Goal of the exercise
Report how many lines of the following entries include the string "public"; respond with the number alone.

[Collected data entries]
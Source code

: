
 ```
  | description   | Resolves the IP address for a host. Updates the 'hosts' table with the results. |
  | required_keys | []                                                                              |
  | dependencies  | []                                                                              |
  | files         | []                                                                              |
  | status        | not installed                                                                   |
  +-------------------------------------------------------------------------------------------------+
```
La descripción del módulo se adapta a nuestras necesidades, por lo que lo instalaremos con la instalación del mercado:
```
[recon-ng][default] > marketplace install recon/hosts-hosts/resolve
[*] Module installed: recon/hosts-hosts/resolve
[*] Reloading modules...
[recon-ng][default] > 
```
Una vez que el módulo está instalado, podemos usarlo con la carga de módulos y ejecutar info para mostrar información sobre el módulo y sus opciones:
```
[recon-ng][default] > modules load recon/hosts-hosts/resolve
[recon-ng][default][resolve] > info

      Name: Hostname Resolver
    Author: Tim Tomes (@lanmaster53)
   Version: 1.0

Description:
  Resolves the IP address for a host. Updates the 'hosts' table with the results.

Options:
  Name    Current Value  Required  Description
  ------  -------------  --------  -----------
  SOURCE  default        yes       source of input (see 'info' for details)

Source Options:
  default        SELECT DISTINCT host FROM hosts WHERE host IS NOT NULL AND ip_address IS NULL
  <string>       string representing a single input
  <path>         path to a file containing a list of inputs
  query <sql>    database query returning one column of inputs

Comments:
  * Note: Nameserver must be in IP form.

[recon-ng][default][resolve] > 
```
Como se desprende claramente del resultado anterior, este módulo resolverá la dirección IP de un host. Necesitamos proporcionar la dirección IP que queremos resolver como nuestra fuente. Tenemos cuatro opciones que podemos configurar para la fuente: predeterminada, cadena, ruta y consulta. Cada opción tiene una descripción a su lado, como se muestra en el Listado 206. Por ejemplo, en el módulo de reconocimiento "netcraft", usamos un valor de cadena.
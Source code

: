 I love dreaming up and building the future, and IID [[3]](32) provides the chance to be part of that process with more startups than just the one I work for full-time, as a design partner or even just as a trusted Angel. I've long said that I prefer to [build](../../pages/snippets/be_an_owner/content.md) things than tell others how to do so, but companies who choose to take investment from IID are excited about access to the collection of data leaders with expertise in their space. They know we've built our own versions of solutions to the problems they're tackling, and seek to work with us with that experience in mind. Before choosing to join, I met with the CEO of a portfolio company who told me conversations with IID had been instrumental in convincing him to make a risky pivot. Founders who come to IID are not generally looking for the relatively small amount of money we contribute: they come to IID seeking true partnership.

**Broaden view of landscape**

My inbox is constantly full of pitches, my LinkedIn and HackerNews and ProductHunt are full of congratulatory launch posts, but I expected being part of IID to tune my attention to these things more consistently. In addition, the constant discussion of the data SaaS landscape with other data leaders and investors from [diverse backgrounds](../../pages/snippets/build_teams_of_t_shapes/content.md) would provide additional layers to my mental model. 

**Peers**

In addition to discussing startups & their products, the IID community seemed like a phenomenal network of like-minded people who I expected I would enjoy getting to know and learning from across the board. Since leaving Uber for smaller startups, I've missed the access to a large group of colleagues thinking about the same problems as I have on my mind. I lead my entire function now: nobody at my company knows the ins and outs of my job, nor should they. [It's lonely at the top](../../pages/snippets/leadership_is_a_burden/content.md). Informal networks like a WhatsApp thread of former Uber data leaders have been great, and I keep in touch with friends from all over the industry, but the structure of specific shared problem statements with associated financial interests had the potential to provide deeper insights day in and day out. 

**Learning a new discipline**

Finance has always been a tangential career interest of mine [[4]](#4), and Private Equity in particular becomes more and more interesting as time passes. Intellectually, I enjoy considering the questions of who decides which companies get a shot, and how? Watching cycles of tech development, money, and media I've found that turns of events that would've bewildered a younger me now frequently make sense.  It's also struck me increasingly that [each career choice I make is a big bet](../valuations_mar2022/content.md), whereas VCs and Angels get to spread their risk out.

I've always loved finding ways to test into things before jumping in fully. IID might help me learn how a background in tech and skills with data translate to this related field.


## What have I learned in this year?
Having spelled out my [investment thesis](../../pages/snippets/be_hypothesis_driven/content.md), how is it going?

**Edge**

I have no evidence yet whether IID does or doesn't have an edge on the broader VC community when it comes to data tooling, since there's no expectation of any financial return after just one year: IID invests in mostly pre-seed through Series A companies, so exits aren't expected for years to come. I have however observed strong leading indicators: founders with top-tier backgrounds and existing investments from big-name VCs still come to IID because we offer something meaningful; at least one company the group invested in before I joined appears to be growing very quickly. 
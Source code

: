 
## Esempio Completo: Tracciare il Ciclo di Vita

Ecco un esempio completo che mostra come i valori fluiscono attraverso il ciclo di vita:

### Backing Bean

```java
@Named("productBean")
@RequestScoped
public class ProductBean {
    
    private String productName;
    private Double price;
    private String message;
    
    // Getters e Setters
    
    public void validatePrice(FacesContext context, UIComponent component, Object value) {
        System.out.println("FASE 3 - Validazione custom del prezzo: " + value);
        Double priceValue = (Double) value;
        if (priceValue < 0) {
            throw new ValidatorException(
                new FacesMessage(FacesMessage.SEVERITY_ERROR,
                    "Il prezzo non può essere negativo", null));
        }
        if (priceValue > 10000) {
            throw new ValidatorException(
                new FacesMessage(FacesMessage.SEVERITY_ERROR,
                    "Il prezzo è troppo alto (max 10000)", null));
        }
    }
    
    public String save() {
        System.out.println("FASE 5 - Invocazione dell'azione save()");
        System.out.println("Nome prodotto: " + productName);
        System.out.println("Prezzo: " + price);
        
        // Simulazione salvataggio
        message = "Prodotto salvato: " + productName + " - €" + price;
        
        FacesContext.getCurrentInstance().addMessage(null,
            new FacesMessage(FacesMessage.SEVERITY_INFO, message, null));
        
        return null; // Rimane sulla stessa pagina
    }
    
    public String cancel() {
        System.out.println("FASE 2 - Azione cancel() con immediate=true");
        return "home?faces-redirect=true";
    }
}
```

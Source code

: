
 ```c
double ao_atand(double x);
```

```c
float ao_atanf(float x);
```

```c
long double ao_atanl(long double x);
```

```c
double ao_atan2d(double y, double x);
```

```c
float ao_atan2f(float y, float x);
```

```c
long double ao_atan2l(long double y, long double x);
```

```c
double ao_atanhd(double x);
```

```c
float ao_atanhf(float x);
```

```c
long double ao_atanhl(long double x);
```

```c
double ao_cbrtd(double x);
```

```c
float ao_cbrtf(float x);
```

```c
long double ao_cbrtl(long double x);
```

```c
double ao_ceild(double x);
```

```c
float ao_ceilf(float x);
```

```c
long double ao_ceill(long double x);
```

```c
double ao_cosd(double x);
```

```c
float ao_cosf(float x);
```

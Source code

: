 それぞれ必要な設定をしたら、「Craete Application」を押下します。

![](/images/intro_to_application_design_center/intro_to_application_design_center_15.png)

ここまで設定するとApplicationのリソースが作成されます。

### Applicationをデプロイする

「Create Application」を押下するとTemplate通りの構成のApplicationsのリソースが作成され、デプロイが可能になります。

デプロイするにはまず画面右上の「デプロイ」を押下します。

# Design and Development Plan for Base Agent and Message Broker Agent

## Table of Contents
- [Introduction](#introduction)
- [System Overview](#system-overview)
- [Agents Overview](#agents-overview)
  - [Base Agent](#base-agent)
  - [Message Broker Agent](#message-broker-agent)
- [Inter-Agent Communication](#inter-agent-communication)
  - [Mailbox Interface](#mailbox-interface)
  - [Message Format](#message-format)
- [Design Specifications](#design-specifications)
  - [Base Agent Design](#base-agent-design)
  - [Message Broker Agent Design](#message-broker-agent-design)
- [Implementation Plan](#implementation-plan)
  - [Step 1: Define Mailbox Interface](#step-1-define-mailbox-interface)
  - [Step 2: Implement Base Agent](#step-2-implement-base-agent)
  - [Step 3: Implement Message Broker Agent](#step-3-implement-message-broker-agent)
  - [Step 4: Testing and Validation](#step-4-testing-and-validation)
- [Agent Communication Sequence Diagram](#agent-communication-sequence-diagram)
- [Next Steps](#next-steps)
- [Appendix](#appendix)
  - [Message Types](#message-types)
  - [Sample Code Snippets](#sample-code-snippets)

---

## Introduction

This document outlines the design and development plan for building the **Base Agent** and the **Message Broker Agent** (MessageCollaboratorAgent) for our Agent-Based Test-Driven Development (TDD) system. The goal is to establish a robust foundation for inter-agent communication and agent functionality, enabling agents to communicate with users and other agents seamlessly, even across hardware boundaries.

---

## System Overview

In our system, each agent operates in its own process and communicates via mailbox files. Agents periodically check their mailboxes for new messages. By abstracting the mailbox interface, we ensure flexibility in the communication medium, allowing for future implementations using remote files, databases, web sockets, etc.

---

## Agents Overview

Answer to the problem
4